| Instructions for the task |
Produce a copy of every line in the records that holds the string "regulations".

| Data |
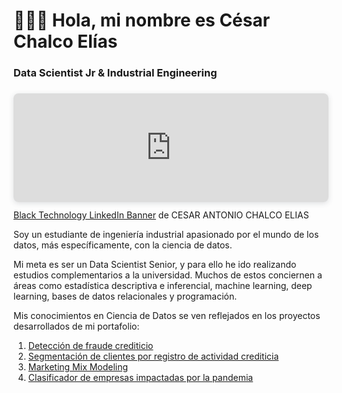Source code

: # 👨🏻‍🔬 Hola, mi nombre es César Chalco Elías
### Data Scientist Jr & Industrial Engineering

<div style="position: relative; width: 100%; height: 0; padding-top: 25.0000%;
 padding-bottom: 48px; box-shadow: 0 2px 8px 0 rgba(63,69,81,0.16); margin-top: 1.6em; margin-bottom: 0.9em; overflow: hidden;
 border-radius: 8px; will-change: transform;">
  <iframe loading="lazy" style="position: absolute; width: 100%; height: 100%; top: 0; left: 0; border: none; padding: 0;margin: 0;"
    src="https:&#x2F;&#x2F;www.canva.com&#x2F;design&#x2F;DAE_ISBFSuo&#x2F;view?embed" allowfullscreen="allowfullscreen" allow="fullscreen">
  </iframe>
</div>
<a href="https:&#x2F;&#x2F;www.canva.com&#x2F;design&#x2F;DAE_ISBFSuo&#x2F;view?utm_content=DAE_ISBFSuo&amp;utm_campaign=designshare&amp;utm_medium=embeds&amp;utm_source=link" target="_blank" rel="noopener">Black Technology LinkedIn Banner</a> de CESAR ANTONIO CHALCO ELIAS

Soy un estudiante de ingeniería industrial apasionado por el mundo de los datos, más específicamente, con la ciencia de datos.

Mi meta es ser un Data Scientist Senior, y para ello he ido realizando estudios complementarios a la universidad. Muchos de estos conciernen a áreas como estadística descriptiva e inferencial, machine learning, deep learning, bases de datos relacionales y programación.

Mis conocimientos en Ciencia de Datos se ven reflejados en los proyectos desarrollados de mi portafolio:

1. [Detección de fraude crediticio](https://github.com/Chesar832/Fraud_Detection_in_Python)
2. [Segmentación de clientes por registro de actividad crediticia](https://github.com/Chesar832/Credit-Cards-Clustering)
3. [Marketing Mix Modeling](https://github.com/Chesar832/Marketing-Mix-Modeling)
4. [Clasificador de empresas impactadas por la pandemia](https://github.com/Chesar832/Deteccion-de-empresas-impactadas-por-la-pandemia)
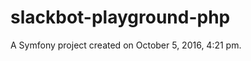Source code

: slackbot-playground-php
=======================

A Symfony project created on October 5, 2016, 4:21 pm.
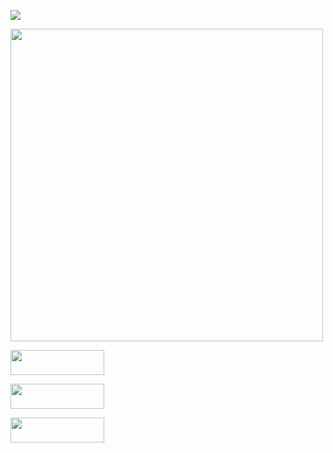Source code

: 
<a href="https://git.io/typing-svg"><img src="https://readme-typing-svg.demolab.com?font=Doto&weight=600&center=%D0%B8%D1%81%D1%82%D0%B8%D0%BD%D0%BD%D1%8B%D0%B9&vCenter=%D0%9B%D0%9E%D0%96%D0%AC&multiline=true&repeat=%D0%9B%D0%9E%D0%96%D0%AC&random=%D0%9B%D0%9E%D0%96%D0%AC&width=660&height=100&lines=Hi!+I+am+a+beginner+developer+from+Belarus.;Now+I+am+studying+in+Minsk+at+the+university+BSTU.;As+my+successes+I+will+post+here+my+projects."  /></a>

<img src="https://github-readme-stats.vercel.app/api/top-langs/?username=tmg24aqua&layout=donut&theme=radical" width="500"/>



<p>
<a href="https://t.me/tmg_aqua" >
  <img src="https://img.shields.io/badge/Telegram-2CA5E0?style=plastic&logo=telegram&logoColor=white" width="150" height="40px"/>
</a>
</p>
<p>
<a href="https://www.instagram.com/tmg.aqua">
  <img src="https://img.shields.io/badge/Instagram-%23E4405F.svg?style=plastic&logo=Instagram&logoColor=white" width="150" height="40px"/>
</a>
</p>
<p>
<a href="mail:ezerskijn9@gmail.com">
  <img src="https://img.shields.io/badge/Gmail-D14836?style=plastic&logo=gmail&logoColor=white" width="150" height="40px" />
</a>
</p>
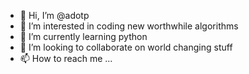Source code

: - 👋 Hi, I’m @adotp
- 👀 I’m interested in coding new worthwhile algorithms
- 🌱 I’m currently learning python
- 💞️ I’m looking to collaborate on world changing stuff
- 📫 How to reach me ...

<!---
adotp/adotp is a ✨ special ✨ repository because its `README.md` (this file) appears on your GitHub profile.
You can click the Preview link to take a look at your changes.
--->
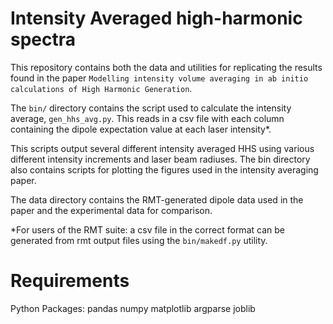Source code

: # Intensity Averaged high-harmonic spectra

This repository contains both the data and utilities for replicating the results found in the paper `Modelling intensity volume averaging in ab initio calculations of High Harmonic Generation`. 

The `bin/` directory contains the script used to calculate the intensity average, `gen_hhs_avg.py`. This reads in a csv file with each column containing the dipole expectation value at each laser intensity*.

This scripts output several different intensity averaged HHS using various different intensity increments and laser beam radiuses. The bin directory also contains scripts for plotting the figures used in the intensity averaging paper.

The data directory contains the RMT-generated dipole data used in the paper and the experimental data for comparison.

*For users of the RMT suite: a csv file in the correct format can be generated from rmt output files using the `bin/makedf.py` utility.

# Requirements
Python Packages:
	pandas
	numpy
	matplotlib
	argparse
	joblib
 
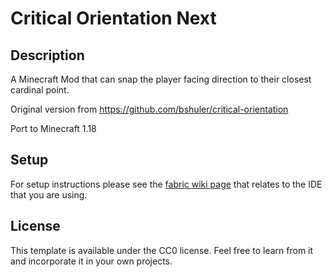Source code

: # Critical Orientation Next

## Description

A Minecraft Mod that can snap the player facing direction to their closest cardinal point.

Original version from https://github.com/bshuler/critical-orientation

Port to Minecraft 1.18

## Setup

For setup instructions please see the [fabric wiki page](https://fabricmc.net/wiki/tutorial:setup) that relates to the IDE that you are using.

## License

This template is available under the CC0 license. Feel free to learn from it and incorporate it in your own projects.
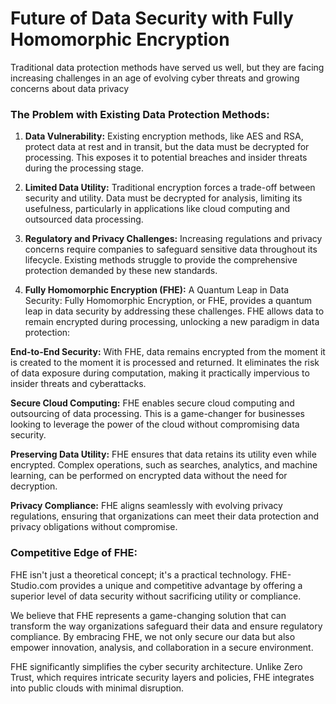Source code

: # Future of Data Security with Fully Homomorphic Encryption

Traditional data protection methods have served us well, but they are facing increasing challenges in an age of evolving cyber threats and growing concerns about data privacy

### The Problem with Existing Data Protection Methods:

1. <b>Data Vulnerability:</b> Existing encryption methods, like AES and RSA, protect data at rest and in transit, but the data must be decrypted for processing. This exposes it to potential breaches and insider threats during the processing stage.

2. <b>Limited Data Utility:</b> Traditional encryption forces a trade-off between security and utility. Data must be decrypted for analysis, limiting its usefulness, particularly in applications like cloud computing and outsourced data processing.

3. <b>Regulatory and Privacy Challenges:</b> Increasing regulations and privacy concerns require companies to safeguard sensitive data throughout its lifecycle. Existing methods struggle to provide the comprehensive protection demanded by these new standards.

4. <b>Fully Homomorphic Encryption (FHE):</b> A Quantum Leap in Data Security:
Fully Homomorphic Encryption, or FHE, provides a quantum leap in data security by addressing these challenges. FHE allows data to remain encrypted during processing, unlocking a new paradigm in data protection:

<b>End-to-End Security:</b> With FHE, data remains encrypted from the moment it is created to the moment it is processed and returned. It eliminates the risk of data exposure during computation, making it practically impervious to insider threats and cyberattacks.

<b>Secure Cloud Computing:</b> FHE enables secure cloud computing and outsourcing of data processing. This is a game-changer for businesses looking to leverage the power of the cloud without compromising data security.

<b>Preserving Data Utility:</b> FHE ensures that data retains its utility even while encrypted. Complex operations, such as searches, analytics, and machine learning, can be performed on encrypted data without the need for decryption.

<b>Privacy Compliance:</b> FHE aligns seamlessly with evolving privacy regulations, ensuring that organizations can meet their data protection and privacy obligations without compromise.

### Competitive Edge of FHE:

FHE isn't just a theoretical concept; it's a practical technology. 
FHE-Studio.com provides a unique and competitive advantage by offering a superior level of data security without sacrificing utility or compliance.

We believe that FHE represents a game-changing solution that can transform the way organizations safeguard their data and ensure regulatory compliance. By embracing FHE, we not only secure our data but also empower innovation, analysis, and collaboration in a secure environment.

FHE significantly simplifies the cyber security architecture. Unlike Zero Trust, which requires intricate security layers and policies, FHE integrates into public clouds  with minimal disruption.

| Answer below |
3. <b>Regulatory and Privacy Challenges:</b> Increasing regulations and privacy concerns require companies to safeguard sensitive data throughout its lifecycle. Existing methods struggle to provide the comprehensive protection demanded by these new standards.
<b>Privacy Compliance:</b> FHE aligns seamlessly with evolving privacy regulations, ensuring that organizations can meet their data protection and privacy obligations without compromise.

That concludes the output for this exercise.